Shwe Mann Removed as Ruling Party Chairman Amid Midnight Reshuffle

By The Irrawaddy 13 August 2015

RANGOON — Burma’s ruling party leadership was reshuffled amid confusion and high tension in Naypyidaw on Wednesday night, with the party’s chairman Shwe Mann removed from his post and replaced with party vice chairman Htay Oo, according to sources close to the matter.

Security was tight outside the Union Solidarity and Development Party (USDP) headquarters in the nation’s capital and outside the residences of several top party officials as the political maneuverings took shape late into the night and early morning.

According to a Shwe Mann family source, the now former USDP chairman, who is also Union Parliament speaker, was removed from the top party post and was now at his home in Naypyidaw with security posted outside.

Maung Maung Thein, USDP general secretary, was also removed. Speaking on Thursday morning, he confirmed that senior party members had ousted him from his position.
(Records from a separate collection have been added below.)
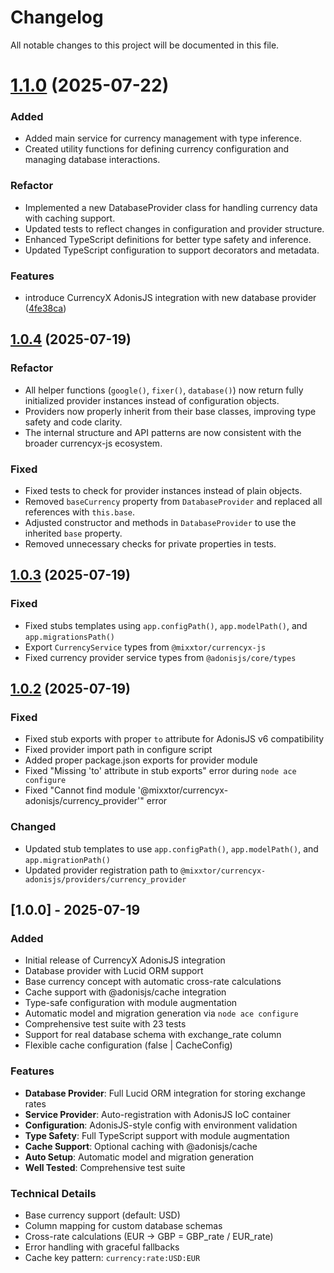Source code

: # Changelog

All notable changes to this project will be documented in this file.



# [1.1.0](https://github.com/mixxtor/currencyx-adonisjs/compare/v1.0.4...v1.1.0) (2025-07-22)

### Added

- Added main service for currency management with type inference.
- Created utility functions for defining currency configuration and managing database interactions.

### Refactor

- Implemented a new DatabaseProvider class for handling currency data with caching support.
- Updated tests to reflect changes in configuration and provider structure.
- Enhanced TypeScript definitions for better type safety and inference.
- Updated TypeScript configuration to support decorators and metadata.


### Features

* introduce CurrencyX AdonisJS integration with new database provider ([4fe38ca](https://github.com/mixxtor/currencyx-adonisjs/commit/4fe38ca68a5749043b9ae95548691e6a0fb022ee))

## [1.0.4](https://github.com/mixxtor/currencyx-adonisjs/compare/v1.0.3...v1.0.4) (2025-07-19)

### Refactor

- All helper functions (`google()`, `fixer()`, `database()`) now return fully initialized provider instances instead of configuration objects.
- Providers now properly inherit from their base classes, improving type safety and code clarity.
- The internal structure and API patterns are now consistent with the broader currencyx-js ecosystem.

### Fixed

- Fixed tests to check for provider instances instead of plain objects.
- Removed `baseCurrency` property from `DatabaseProvider` and replaced all references with `this.base`.
- Adjusted constructor and methods in `DatabaseProvider` to use the inherited `base` property.
- Removed unnecessary checks for private properties in tests.

## [1.0.3](https://github.com/mixxtor/currencyx-adonisjs/compare/currencyx-adonisjs-v1.0.2...currencyx-adonisjs-v1.0.3) (2025-07-19)

### Fixed

- Fixed stubs templates using `app.configPath()`, `app.modelPath()`, and `app.migrationsPath()`
- Export `CurrencyService` types from `@mixxtor/currencyx-js`
- Fixed currency provider service types from `@adonisjs/core/types`

## [1.0.2](https://github.com/mixxtor/currencyx-adonisjs/compare/currencyx-adonisjs-v1.0.1...currencyx-adonisjs-v1.0.2) (2025-07-19)

### Fixed

- Fixed stub exports with proper `to` attribute for AdonisJS v6 compatibility
- Fixed provider import path in configure script
- Added proper package.json exports for provider module
- Fixed "Missing 'to' attribute in stub exports" error during `node ace configure`
- Fixed "Cannot find module '@mixxtor/currencyx-adonisjs/currency_provider'" error

### Changed

- Updated stub templates to use `app.configPath()`, `app.modelPath()`, and `app.migrationPath()`
- Updated provider registration path to `@mixxtor/currencyx-adonisjs/providers/currency_provider`

## [1.0.0] - 2025-07-19

### Added

- Initial release of CurrencyX AdonisJS integration
- Database provider with Lucid ORM support
- Base currency concept with automatic cross-rate calculations
- Cache support with @adonisjs/cache integration
- Type-safe configuration with module augmentation
- Automatic model and migration generation via `node ace configure`
- Comprehensive test suite with 23 tests
- Support for real database schema with exchange_rate column
- Flexible cache configuration (false | CacheConfig)

### Features

- **Database Provider**: Full Lucid ORM integration for storing exchange rates
- **Service Provider**: Auto-registration with AdonisJS IoC container
- **Configuration**: AdonisJS-style config with environment validation
- **Type Safety**: Full TypeScript support with module augmentation
- **Cache Support**: Optional caching with @adonisjs/cache
- **Auto Setup**: Automatic model and migration generation
- **Well Tested**: Comprehensive test suite

### Technical Details

- Base currency support (default: USD)
- Column mapping for custom database schemas
- Cross-rate calculations (EUR → GBP = GBP_rate / EUR_rate)
- Error handling with graceful fallbacks
- Cache key pattern: `currency:rate:USD:EUR`
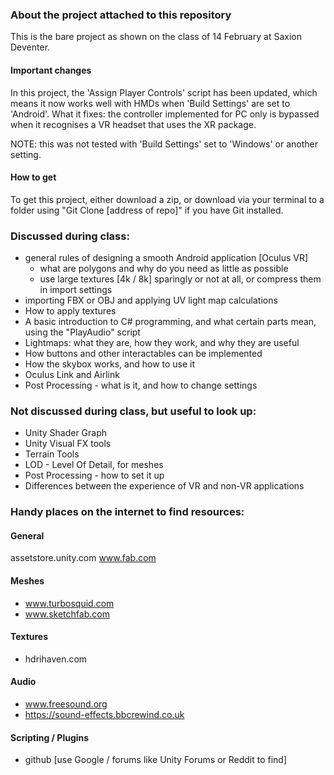 ### About the project attached to this repository
This is the bare project as shown on the class of 14 February at Saxion Deventer. 

#### Important changes
In this project, the 'Assign Player Controls' script has been updated, which means it now works well with HMDs when 'Build Settings' are set to 'Android'.
What it fixes: the controller implemented for PC only is bypassed when it recognises a VR headset that uses the XR package.

NOTE: this was not tested with 'Build Settings' set to 'Windows' or another setting.

#### How to get
To get this project, either download a zip, or download via your terminal to a folder using "Git Clone [address of repo]" if you have Git installed.

### Discussed during class:
- general rules of designing a smooth Android application [Oculus VR]
  - what are polygons and why do you need as little as possible
  - use large textures [4k / 8k] sparingly or not at all, or compress them in import settings
- importing FBX or OBJ and applying UV light map calculations
- How to apply textures
- A basic introduction to C# programming, and what certain parts mean, using the "PlayAudio" script
- Lightmaps: what they are, how they work, and why they are useful
- How buttons and other interactables can be implemented
- How the skybox works, and how to use it
- Oculus Link and Airlink
- Post Processing - what is it, and how to change settings

### Not discussed during class, but useful to look up:
- Unity Shader Graph
- Unity Visual FX tools
- Terrain Tools
- LOD - Level Of Detail, for meshes
- Post Processing - how to set it up
- Differences between the experience of VR and non-VR applications

### Handy places on the internet to find resources:

#### General
assetstore.unity.com
www.fab.com

#### Meshes
- www.turbosquid.com
- www.sketchfab.com

#### Textures
- hdrihaven.com

#### Audio
- www.freesound.org
- https://sound-effects.bbcrewind.co.uk

#### Scripting / Plugins
- github [use Google / forums like Unity Forums or Reddit to find]
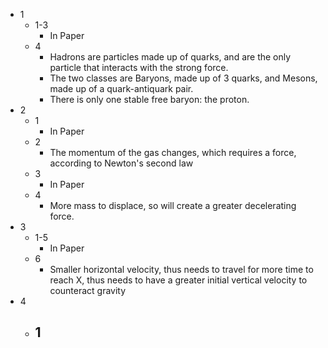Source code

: - 1
	- 1-3
		- In Paper
	- 4
		- Hadrons are particles made up of quarks, and are the only particle that interacts with the strong force.
		- The two classes are Baryons, made up of 3 quarks, and Mesons, made up of a quark-antiquark pair.
		- There is only one stable free baryon: the proton.
- 2
	- 1
		- In Paper
	- 2
		- The momentum of the gas changes, which requires a force, according to Newton's second law
	- 3
		- In Paper
	- 4
		- More mass to displace, so will create a greater decelerating force.
- 3
	- 1-5
		- In Paper
	- 6
		- Smaller horizontal velocity, thus needs to travel for more time to reach X, thus needs to have a greater initial vertical velocity to counteract gravity
- 4
	- 1
		- 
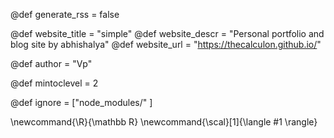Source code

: <!--
Add here global page variables to use throughout your
website.
The website_* must be defined for the RSS to work
-->
<!--
Add here global page variables to use throughout your website.
-->
@def generate_rss = false

@def website_title = "simple"
@def website_descr = "Personal portfolio and blog site by abhishalya"
@def website_url   = "https://thecalculon.github.io/"

@def author = "Vp"


@def mintoclevel = 2

<!--
Add here files or directories that should be ignored by Franklin, otherwise
these files might be copied and, if markdown, processed by Franklin which
you might not want. Indicate directories by ending the name with a `/`.
-->

@def ignore = ["node_modules/" ]

<!--
Add here global latex commands to use throughout your pages.
-->
\newcommand{\R}{\mathbb R}
\newcommand{\scal}[1]{\langle #1 \rangle}

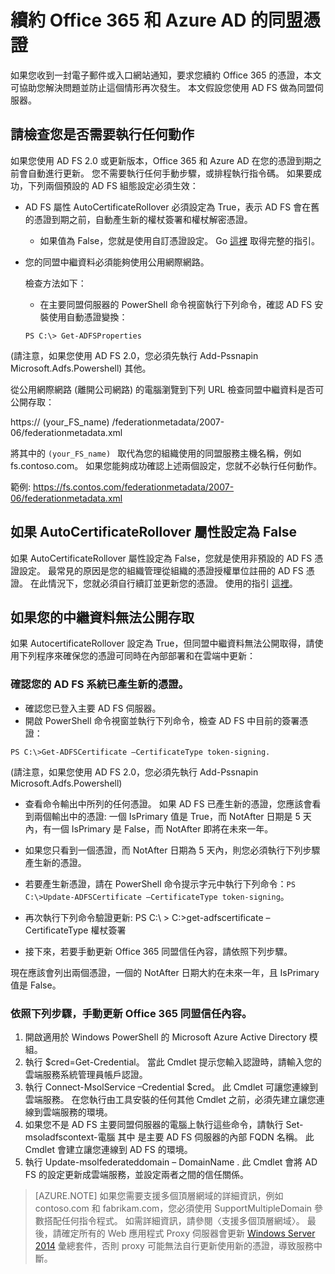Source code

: <properties
    pageTitle="Office 365 和 Azure AD 使用者的憑證續約指引。 | Microsoft Azure"
    description="本文說明 Office 365 使用者如何解決收到電子郵件通知續約憑證的問題。"
    services="active-directory"
    documentationCenter=""
    authors="billmath"
    manager="stevenpo"
    editor="curtand"/>

<tags
    ms.service="active-directory"
    ms.workload="identity"
    ms.tgt_pltfrm="na"
    ms.devlang="na"
    ms.topic="article"
    ms.date="10/13/2015"
    ms.author="billmath"/>


# 續約 Office 365 和 Azure AD 的同盟憑證

如果您收到一封電子郵件或入口網站通知，要求您續約 Office 365 的憑證，本文可協助您解決問題並防止這個情形再次發生。  本文假設您使用 AD FS 做為同盟伺服器。

## 請檢查您是否需要執行任何動作

如果您使用 AD FS 2.0 或更新版本，Office 365 和 Azure AD 在您的憑證到期之前會自動進行更新。  您不需要執行任何手動步驟，或排程執行指令碼。  如果要成功，下列兩個預設的 AD FS 組態設定必須生效：

- AD FS 屬性 AutoCertificateRollover 必須設定為 True，表示 AD FS 會在舊的憑證到期之前，自動產生新的權杖簽署和權杖解密憑證。
    - 如果值為 False，您就是使用自訂憑證設定。  Go [這裡](https://msdn.microsoft.com/library/azure/JJ933264.aspx#BKMK_NotADFSCert)  取得完整的指引。
- 您的同盟中繼資料必須能夠使用公用網際網路。

    檢查方法如下：

    - 在主要同盟伺服器的 PowerShell 命令視窗執行下列命令，確認 AD FS 安裝使用自動憑證變換：

    `PS C:\> Get-ADFSProperties`

(請注意，如果您使用 AD FS 2.0，您必須先執行 Add-Pssnapin Microsoft.Adfs.Powershell)
其他。

從公用網際網路 (離開公司網路) 的電腦瀏覽到下列 URL 檢查同盟中繼資料是否可公開存取：


https:// (your_FS_name) /federationmetadata/2007-06/federationmetadata.xml

將其中的 `(your_FS_name) ` 取代為您的組織使用的同盟服務主機名稱，例如 fs.contoso.com。  如果您能夠成功確認上述兩個設定，您就不必執行任何動作。  

範例: https://fs.contos.com/federationmetadata/2007-06/federationmetadata.xml

## 如果 AutoCertificateRollover 屬性設定為 False

如果 AutoCertificateRollover 屬性設定為 False，您就是使用非預設的 AD FS 憑證設定。  最常見的原因是您的組織管理從組織的憑證授權單位註冊的 AD FS 憑證。  在此情況下，您就必須自行續訂並更新您的憑證。  使用的指引 [這裡](https://msdn.microsoft.com/library/azure/JJ933264.aspx#BKMK_NotADFSCert)。

## 如果您的中繼資料無法公開存取
如果 AutocertificateRollover 設定為 True，但同盟中繼資料無法公開取得，請使用下列程序來確保您的憑證可同時在內部部署和在雲端中更新：

### 確認您的 AD FS 系統已產生新的憑證。

- 確認您已登入主要 AD FS 伺服器。
- 開啟 PowerShell 命令視窗並執行下列命令，檢查 AD FS 中目前的簽署憑證：

`PS C:\>Get-ADFSCertificate –CertificateType token-signing.`

(請注意，如果您使用 AD FS 2.0，您必須先執行 Add-Pssnapin Microsoft.Adfs.Powershell)


- 查看命令輸出中所列的任何憑證。  如果 AD FS 已產生新的憑證，您應該會看到兩個輸出中的憑證: 一個 IsPrimary 值是 True，而 NotAfter 日期是 5 天內，有一個 IsPrimary 是 False，而 NotAfter 即將在未來一年。

- 如果您只看到一個憑證，而 NotAfter 日期為 5 天內，則您必須執行下列步驟產生新的憑證。

- 若要產生新憑證，請在 PowerShell 命令提示字元中執行下列命令：`PS C:\>Update-ADFSCertificate –CertificateType token-signing`。

- 再次執行下列命令驗證更新: PS C:\ > C:>get-adfscertificate – CertificateType 權杖簽署
- 接下來，若要手動更新 Office 365 同盟信任內容，請依照下列步驟。

現在應該會列出兩個憑證，一個的 NotAfter 日期大約在未來一年，且 IsPrimary 值是 False。


### 依照下列步驟，手動更新 Office 365 同盟信任內容。

1.  開啟適用於 Windows PowerShell 的 Microsoft Azure Active Directory 模組。
2.  執行 $cred=Get-Credential。 當此 Cmdlet 提示您輸入認證時，請輸入您的雲端服務系統管理員帳戶認證。
3.  執行 Connect-MsolService –Credential $cred。 此 Cmdlet 可讓您連線到雲端服務。 在您執行由工具安裝的任何其他 Cmdlet 之前，必須先建立讓您連線到雲端服務的環境。
4.  如果您不是 AD FS 主要同盟伺服器的電腦上執行這些命令，請執行 Set-msoladfscontext-電腦 <AD FS primary server>其中 <AD FS primary server> 是主要 AD FS 伺服器的內部 FQDN 名稱。 此 Cmdlet 會建立讓您連線到 AD FS 的環境。
5.  執行 Update-msolfederateddomain – DomainName <domain>. 此 Cmdlet 會將 AD FS 的設定更新成雲端服務，並設定兩者之間的信任關係。

>[AZURE.NOTE] 如果您需要支援多個頂層網域的詳細資訊，例如 contoso.com 和 fabrikam.com，您必須使用 SupportMultipleDomain 參數搭配任何指令程式。 如需詳細資訊，請參閱〈支援多個頂層網域〉。
最後，請確定所有的 Web 應用程式 Proxy 伺服器會更新 [Windows Server 2014](http://support.microsoft.com/kb/2955164) 彙總套件，否則 proxy 可能無法自行更新使用新的憑證，導致服務中斷。

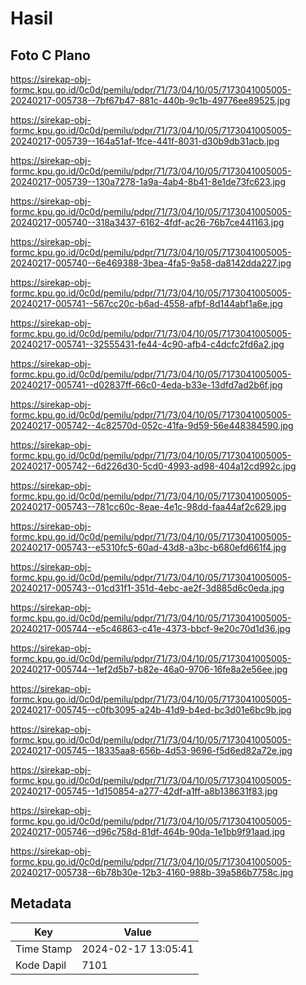 # Hasil

## Foto C Plano

https://sirekap-obj-formc.kpu.go.id/0c0d/pemilu/pdpr/71/73/04/10/05/7173041005005-20240217-005738--7bf67b47-881c-440b-9c1b-49776ee89525.jpg

https://sirekap-obj-formc.kpu.go.id/0c0d/pemilu/pdpr/71/73/04/10/05/7173041005005-20240217-005739--164a51af-1fce-441f-8031-d30b9db31acb.jpg

https://sirekap-obj-formc.kpu.go.id/0c0d/pemilu/pdpr/71/73/04/10/05/7173041005005-20240217-005739--130a7278-1a9a-4ab4-8b41-8e1de73fc623.jpg

https://sirekap-obj-formc.kpu.go.id/0c0d/pemilu/pdpr/71/73/04/10/05/7173041005005-20240217-005740--318a3437-6162-4fdf-ac26-76b7ce441163.jpg

https://sirekap-obj-formc.kpu.go.id/0c0d/pemilu/pdpr/71/73/04/10/05/7173041005005-20240217-005740--6e469388-3bea-4fa5-9a58-da8142dda227.jpg

https://sirekap-obj-formc.kpu.go.id/0c0d/pemilu/pdpr/71/73/04/10/05/7173041005005-20240217-005741--567cc20c-b6ad-4558-afbf-8d144abf1a6e.jpg

https://sirekap-obj-formc.kpu.go.id/0c0d/pemilu/pdpr/71/73/04/10/05/7173041005005-20240217-005741--32555431-fe44-4c90-afb4-c4dcfc2fd6a2.jpg

https://sirekap-obj-formc.kpu.go.id/0c0d/pemilu/pdpr/71/73/04/10/05/7173041005005-20240217-005741--d02837ff-66c0-4eda-b33e-13dfd7ad2b6f.jpg

https://sirekap-obj-formc.kpu.go.id/0c0d/pemilu/pdpr/71/73/04/10/05/7173041005005-20240217-005742--4c82570d-052c-41fa-9d59-56e448384590.jpg

https://sirekap-obj-formc.kpu.go.id/0c0d/pemilu/pdpr/71/73/04/10/05/7173041005005-20240217-005742--6d226d30-5cd0-4993-ad98-404a12cd992c.jpg

https://sirekap-obj-formc.kpu.go.id/0c0d/pemilu/pdpr/71/73/04/10/05/7173041005005-20240217-005743--781cc60c-8eae-4e1c-98dd-faa44af2c629.jpg

https://sirekap-obj-formc.kpu.go.id/0c0d/pemilu/pdpr/71/73/04/10/05/7173041005005-20240217-005743--e5310fc5-60ad-43d8-a3bc-b680efd661f4.jpg

https://sirekap-obj-formc.kpu.go.id/0c0d/pemilu/pdpr/71/73/04/10/05/7173041005005-20240217-005743--01cd31f1-351d-4ebc-ae2f-3d885d6c0eda.jpg

https://sirekap-obj-formc.kpu.go.id/0c0d/pemilu/pdpr/71/73/04/10/05/7173041005005-20240217-005744--e5c46863-c41e-4373-bbcf-9e20c70d1d36.jpg

https://sirekap-obj-formc.kpu.go.id/0c0d/pemilu/pdpr/71/73/04/10/05/7173041005005-20240217-005744--1ef2d5b7-b82e-46a0-9706-16fe8a2e56ee.jpg

https://sirekap-obj-formc.kpu.go.id/0c0d/pemilu/pdpr/71/73/04/10/05/7173041005005-20240217-005745--c0fb3095-a24b-41d9-b4ed-bc3d01e6bc9b.jpg

https://sirekap-obj-formc.kpu.go.id/0c0d/pemilu/pdpr/71/73/04/10/05/7173041005005-20240217-005745--18335aa8-656b-4d53-9696-f5d6ed82a72e.jpg

https://sirekap-obj-formc.kpu.go.id/0c0d/pemilu/pdpr/71/73/04/10/05/7173041005005-20240217-005745--1d150854-a277-42df-a1ff-a8b138631f83.jpg

https://sirekap-obj-formc.kpu.go.id/0c0d/pemilu/pdpr/71/73/04/10/05/7173041005005-20240217-005746--d96c758d-81df-464b-90da-1e1bb9f91aad.jpg

https://sirekap-obj-formc.kpu.go.id/0c0d/pemilu/pdpr/71/73/04/10/05/7173041005005-20240217-005738--6b78b30e-12b3-4160-988b-39a586b7758c.jpg


## Metadata

| Key        | Value               |
| ---------- | ------------------- |
| Time Stamp | 2024-02-17 13:05:41 |
| Kode Dapil | 7101                |



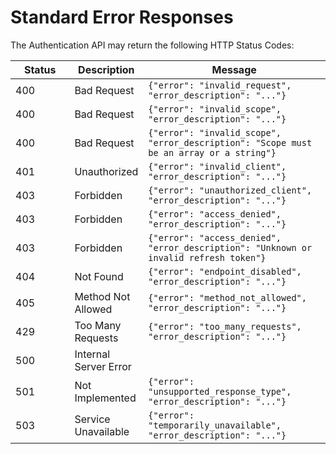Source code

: # Standard Error Responses

The Authentication API may return the following HTTP Status Codes:

<table class="table">
    <thead>
      <tr>
        <th width="20%">Status</th>
        <th width="20%">Description</th>
        <th width="60%">Message</th>
      </tr>
    </thead>
    <tbody>
      <tr>
        <td><span class="badge badge-danger">400</span></td>
        <td>Bad Request</td>
        <td><code>{"error": "invalid_request", "error_description": "..."}</code></td>
      </tr>        
      <tr>
        <td><span class="badge badge-danger">400</span></td>
        <td>Bad Request</td>
        <td><code>{"error": "invalid_scope", "error_description": "..."}</code></td>
      </tr>          
      <tr>
        <td><span class="badge badge-danger">400</span></td>
        <td>Bad Request</td>
        <td><code>{"error": "invalid_scope", "error_description": "Scope must be an array or a string"}</code></td>
      </tr>
      <tr>
        <td><span class="badge badge-danger">401</span></td>
        <td>Unauthorized</td>
        <td><code>{"error": "invalid_client", "error_description": "..."}</code></td>
      </tr>
      <tr>
        <td><span class="badge badge-danger">403</span></td>
        <td>Forbidden</td>
        <td><code>{"error": "unauthorized_client", "error_description": "..."}</code></td>
      </tr>
      <tr>
        <td><span class="badge badge-danger">403</span></td>
        <td>Forbidden</td>
        <td><code>{"error": "access_denied", "error_description": "..."}</code></td>
      </tr>        
      <tr>
        <td><span class="badge badge-danger">403</span></td>
        <td>Forbidden</td>
        <td><code>{"error": "access_denied", "error_description": "Unknown or invalid refresh token"}</code></td>
      </tr>
      <tr>
        <td><span class="badge badge-danger">404</span></td>
        <td>Not Found</td>
        <td><code>{"error": "endpoint_disabled", "error_description": "..."}</code></td>
      </tr>
      <tr>
        <td><span class="badge badge-danger">405</span></td>
        <td>Method Not Allowed</td>
        <td><code>{"error": "method_not_allowed", "error_description": "..."}</code></td>
      </tr>
      <tr>
        <td><span class="badge badge-danger">429</span></td>
        <td>Too Many Requests</td>
        <td><code>{"error": "too_many_requests", "error_description": "..."}</code></td>
      </tr>
      <tr>
        <td><span class="badge badge-danger">500</span></td>
        <td>Internal Server Error</td>
        <td>&nbsp;</td>
      </tr>
      <tr>
        <td><span class="badge badge-danger">501</span></td>
        <td>Not Implemented</td>
        <td><code>{"error": "unsupported_response_type", "error_description": "..."}</code></td>
      </tr>
      <tr>
        <td><span class="badge badge-danger">503</span></td>
        <td>Service Unavailable</td>
        <td><code>{"error": "temporarily_unavailable", "error_description": "..."}</code></td>
      </tr>
    </tbody>
  </table>
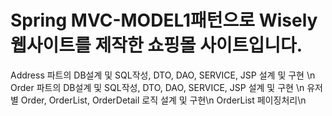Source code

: # Spring MVC-MODEL1패턴으로 Wisely 웹사이트를 제작한 쇼핑몰 사이트입니다.
Address 파트의 DB설계 및 SQL작성, DTO, DAO, SERVICE, JSP 설계 및 구현 \n 
Order 파트의 DB설계 및 SQL작성, DTO, DAO, SERVICE, JSP 설계 및 구현 \n
유저별 Order, OrderList, OrderDetail 로직 설계 및 구현\n
OrderList 페이징처리\n
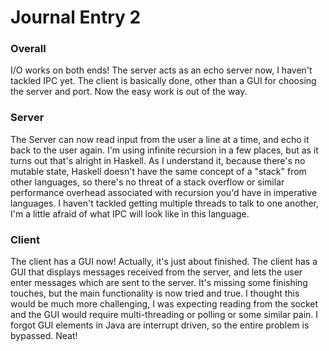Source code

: Journal Entry 2
===============

### Overall

I/O works on both ends! The server acts as an echo server now, I haven't tackled IPC yet. The client is basically done, other than a GUI for choosing the server and port. Now the easy work is out of the way.

### Server

The Server can now read input from the user a line at a time, and echo it back to the user again. I'm using infinite recursion in a few places, but as it turns out that's alright in Haskell. As I understand it, because there's no mutable state, Haskell doesn't have the same concept of a "stack" from other languages, so there's no threat of a stack overflow or similar performance overhead associated with recursion you'd have in imperative languages. I haven't tackled getting multiple threads to talk to one another, I'm a little afraid of what IPC will look like in this language.

### Client

The client has a GUI now! Actually, it's just about finished. The client has a GUI that displays messages received from the server, and lets the user enter messages which are sent to the server. It's missing some finishing touches, but the main functionality is now tried and true. I thought this would be much more challenging, I was expecting reading from the socket and the GUI would require multi-threading or polling or some similar pain. I forgot GUI elements in Java are interrupt driven, so the entire problem is bypassed. Neat!

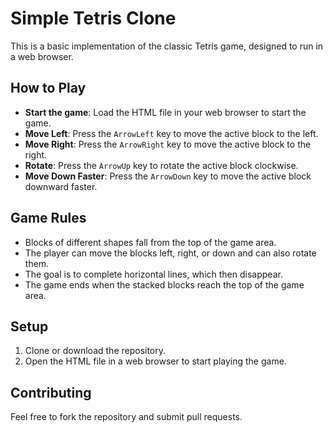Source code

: # Simple Tetris Clone

This is a basic implementation of the classic Tetris game, designed to run in a web browser.

## How to Play

- **Start the game**: Load the HTML file in your web browser to start the game.
- **Move Left**: Press the `ArrowLeft` key to move the active block to the left.
- **Move Right**: Press the `ArrowRight` key to move the active block to the right.
- **Rotate**: Press the `ArrowUp` key to rotate the active block clockwise.
- **Move Down Faster**: Press the `ArrowDown` key to move the active block downward faster.

## Game Rules

- Blocks of different shapes fall from the top of the game area.
- The player can move the blocks left, right, or down and can also rotate them.
- The goal is to complete horizontal lines, which then disappear.
- The game ends when the stacked blocks reach the top of the game area.

## Setup

1. Clone or download the repository.
2. Open the HTML file in a web browser to start playing the game.

## Contributing

Feel free to fork the repository and submit pull requests.
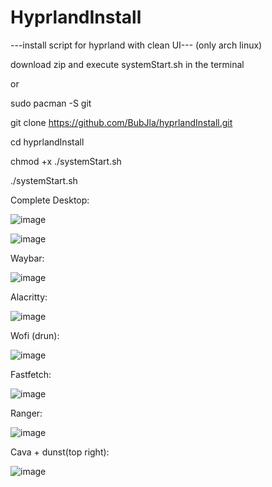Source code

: # HyprlandInstall
 ---install script for hyprland with clean UI---
(only arch linux)


 download zip and execute systemStart.sh in the terminal


 or


 sudo pacman -S git
 
 git clone https://github.com/BubJla/hyprlandInstall.git
 
 cd hyprlandInstall

chmod +x ./systemStart.sh
 
 ./systemStart.sh










 Complete Desktop:

 ![image](https://github.com/BubJla/hyprlandInstall/assets/123741924/6f137e02-a3f8-452d-b377-77a8f8ec08a2)

![image](https://github.com/BubJla/hyprlandInstall/assets/123741924/c81419ca-3e90-4aea-97de-9742aabbbddc)




Waybar:

![image](https://github.com/BubJla/hyprlandInstall/assets/123741924/2b74c171-8be6-444f-8bcb-9d1eade08944)




Alacritty:

![image](https://github.com/BubJla/hyprlandInstall/assets/123741924/c9e20d36-9e30-4de1-bd38-b8664cf7febf)




Wofi (drun):

![image](https://github.com/BubJla/hyprlandInstall/assets/123741924/4bd0edd7-bd7d-45e2-ab21-66e80fe7ce5e)




Fastfetch:

![image](https://github.com/BubJla/hyprlandInstall/assets/123741924/730a42dc-48ba-4a23-b095-3e3088c47077)





Ranger:

![image](https://github.com/BubJla/hyprlandInstall/assets/123741924/6693eb44-79ae-45ea-ac44-dc93d08acc55)




Cava + dunst(top right):

![image](https://github.com/BubJla/hyprlandInstall/assets/123741924/7b81e0d3-e5a7-4f17-9c04-bc7264f1777a)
“They called me and told me that I don’t need to come to the office anymore,” Maung Maung Thein told Reuters.*

Speaking to Voice of America’s Burmese service on earlier Thursday morning, Maung Maung Thein was uncertain over the political turmoil engulfing the ruling party and did not refer to his own position.

“The situation is not that clear so it’s difficult for me to say now,” he said.

The relationship between the Burmese military and Shwe Mann has reportedly soured.

A petition circulating last month, which collected 1,700 signatures from the parliamentary speaker’s Naypyidaw constituency of Zayarthiri, called for his impeachment, claiming he violated the law by not respecting the military’s role in Parliament.

The petition claimed that Shwe Mann did not inform his constituents about plans to hold constitutional deliberations in the Parliament, leading to a “misunderstanding” between the public and the military.

In an interview with the BBC Burmese service in July, Shwe Mann was questioned about his perceived closeness to the leader of Burma’s main opposition party Aung San Suu Kyi.

“If I have to say this clearly: rather than Suu Kyi and I being on one side, we could say that the people and I are on one side,” he responded.

On Wednesday, the USDP gave approval to 59 now former military personnel to run as candidates in the general election on November 8.

*This article was updated at 10:30am to include comments by Maung Maung Thein made to Reuters.